== MATERIAL FOR THIS TASK ==
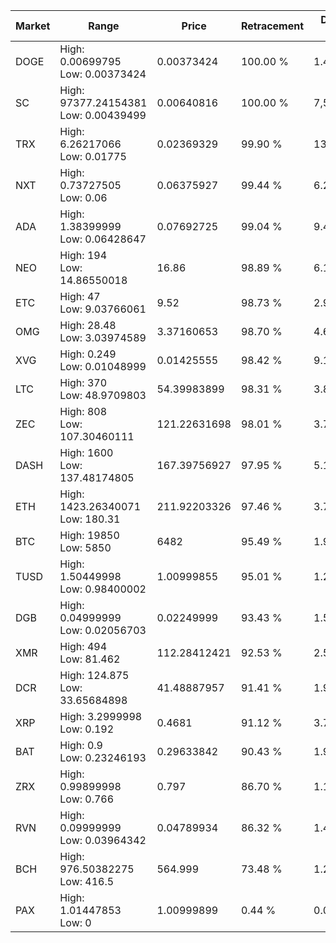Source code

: | Market | Range | Price| Retracement | Doubles to 50% |
| --- | --- | --- | --- | --- |
| DOGE | High: 0.00699795<br />Low: 0.00373424 | 0.00373424 | 100.00 % | 1.44 |
| SC | High: 97377.24154381<br />Low: 0.00439499 | 0.00640816 | 100.00 % | 7,597,910.00 |
| TRX | High: 6.26217066<br />Low: 0.01775 | 0.02369329 | 99.90 % | 132.53 |
| NXT | High: 0.73727505<br />Low: 0.06 | 0.06375927 | 99.44 % | 6.25 |
| ADA | High: 1.38399999<br />Low: 0.06428647 | 0.07692725 | 99.04 % | 9.41 |
| NEO | High: 194<br />Low: 14.86550018 | 16.86 | 98.89 % | 6.19 |
| ETC | High: 47<br />Low: 9.03766061 | 9.52 | 98.73 % | 2.94 |
| OMG | High: 28.48<br />Low: 3.03974589 | 3.37160653 | 98.70 % | 4.67 |
| XVG | High: 0.249<br />Low: 0.01048999 | 0.01425555 | 98.42 % | 9.10 |
| LTC | High: 370<br />Low: 48.9709803 | 54.39983899 | 98.31 % | 3.85 |
| ZEC | High: 808<br />Low: 107.30460111 | 121.22631698 | 98.01 % | 3.78 |
| DASH | High: 1600<br />Low: 137.48174805 | 167.39756927 | 97.95 % | 5.19 |
| ETH | High: 1423.26340071<br />Low: 180.31 | 211.92203326 | 97.46 % | 3.78 |
| BTC | High: 19850<br />Low: 5850 | 6482 | 95.49 % | 1.98 |
| TUSD | High: 1.50449998<br />Low: 0.98400002 | 1.00999855 | 95.01 % | 1.23 |
| DGB | High: 0.04999999<br />Low: 0.02056703 | 0.02249999 | 93.43 % | 1.57 |
| XMR | High: 494<br />Low: 81.462 | 112.28412421 | 92.53 % | 2.56 |
| DCR | High: 124.875<br />Low: 33.65684898 | 41.48887957 | 91.41 % | 1.91 |
| XRP | High: 3.2999998<br />Low: 0.192 | 0.4681 | 91.12 % | 3.73 |
| BAT | High: 0.9<br />Low: 0.23246193 | 0.29633842 | 90.43 % | 1.91 |
| ZRX | High: 0.99899998<br />Low: 0.766 | 0.797 | 86.70 % | 1.11 |
| RVN | High: 0.09999999<br />Low: 0.03964342 | 0.04789934 | 86.32 % | 1.46 |
| BCH | High: 976.50382275<br />Low: 416.5 | 564.999 | 73.48 % | 1.23 |
| PAX | High: 1.01447853<br />Low: 0 | 1.00999899 | 0.44 % | 0.00 |

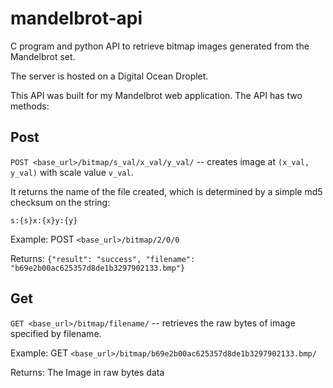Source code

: # mandelbrot-api

C program and python API to retrieve bitmap images generated from the Mandelbrot set.

The server is hosted on a Digital Ocean Droplet.

This API was built for my Mandelbrot web application. The API has two methods:

Post
----
`POST <base_url>/bitmap/s_val/x_val/y_val/` -- creates image at `(x_val, y_val)` with scale value `v_val`.
    
It returns the name of the file created, which is determined by a simple md5 checksum on the string:
    
`s:{s}x:{x}y:{y}`
    
Example: 
POST `<base_url>/bitmap/2/0/0`
        
Returns: `{"result": "success", "filename": "b69e2b00ac625357d8de1b3297902133.bmp"}`
    
Get
---    
`GET <base_url>/bitmap/filename/` -- retrieves the raw bytes of image specified by filename.

Example: 
GET `<base_url>/bitmap/b69e2b00ac625357d8de1b3297902133.bmp/`

Returns: The Image in raw bytes data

== PROMPT ==
Every line from the top of the material above through the line with "100.00 % | 7,597,910.00 |" should be duplicated exactly, please; leave out the pictures.

== WRITTEN RESPONSE ==
Source code

: | Market | Range | Price| Retracement | Doubles to 50% |
| --- | --- | --- | --- | --- |
| DOGE | High: 0.00699795<br />Low: 0.00373424 | 0.00373424 | 100.00 % | 1.44 |
| SC | High: 97377.24154381<br />Low: 0.00439499 | 0.00640816 | 100.00 % | 7,597,910.00 |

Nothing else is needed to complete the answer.